(DATA TO EXAMINE)
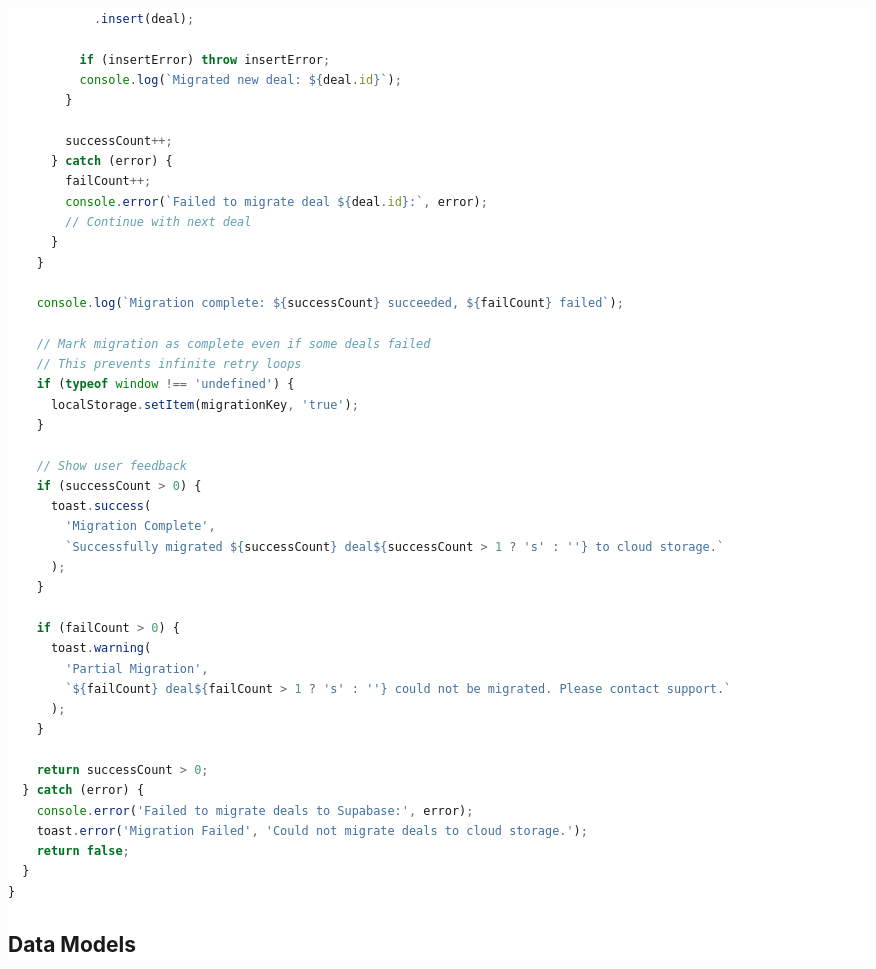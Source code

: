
 ```typescript
            .insert(deal);

          if (insertError) throw insertError;
          console.log(`Migrated new deal: ${deal.id}`);
        }

        successCount++;
      } catch (error) {
        failCount++;
        console.error(`Failed to migrate deal ${deal.id}:`, error);
        // Continue with next deal
      }
    }

    console.log(`Migration complete: ${successCount} succeeded, ${failCount} failed`);

    // Mark migration as complete even if some deals failed
    // This prevents infinite retry loops
    if (typeof window !== 'undefined') {
      localStorage.setItem(migrationKey, 'true');
    }

    // Show user feedback
    if (successCount > 0) {
      toast.success(
        'Migration Complete',
        `Successfully migrated ${successCount} deal${successCount > 1 ? 's' : ''} to cloud storage.`
      );
    }

    if (failCount > 0) {
      toast.warning(
        'Partial Migration',
        `${failCount} deal${failCount > 1 ? 's' : ''} could not be migrated. Please contact support.`
      );
    }

    return successCount > 0;
  } catch (error) {
    console.error('Failed to migrate deals to Supabase:', error);
    toast.error('Migration Failed', 'Could not migrate deals to cloud storage.');
    return false;
  }
}
```

## Data Models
(End DATA TO EXAMINE)
* WHAT YOU WILL DO:
Restating the data word for word is the task, and pictures are to be omitted.

* WRITTEN ANSWER:
Source code

:
 ```typescript
            .insert(deal);

          if (insertError) throw insertError;
          console.log(`Migrated new deal: ${deal.id}`);
        }

        successCount++;
      } catch (error) {
        failCount++;
        console.error(`Failed to migrate deal ${deal.id}:`, error);
        // Continue with next deal
      }
    }

    console.log(`Migration complete: ${successCount} succeeded, ${failCount} failed`);

    // Mark migration as complete even if some deals failed
    // This prevents infinite retry loops
    if (typeof window !== 'undefined') {
      localStorage.setItem(migrationKey, 'true');
    }

    // Show user feedback
    if (successCount > 0) {
      toast.success(
        'Migration Complete',
        `Successfully migrated ${successCount} deal${successCount > 1 ? 's' : ''} to cloud storage.`
      );
    }

    if (failCount > 0) {
      toast.warning(
        'Partial Migration',
        `${failCount} deal${failCount > 1 ? 's' : ''} could not be migrated. Please contact support.`
      );
    }

    return successCount > 0;
  } catch (error) {
    console.error('Failed to migrate deals to Supabase:', error);
    toast.error('Migration Failed', 'Could not migrate deals to cloud storage.');
    return false;
  }
}
```

## Data Models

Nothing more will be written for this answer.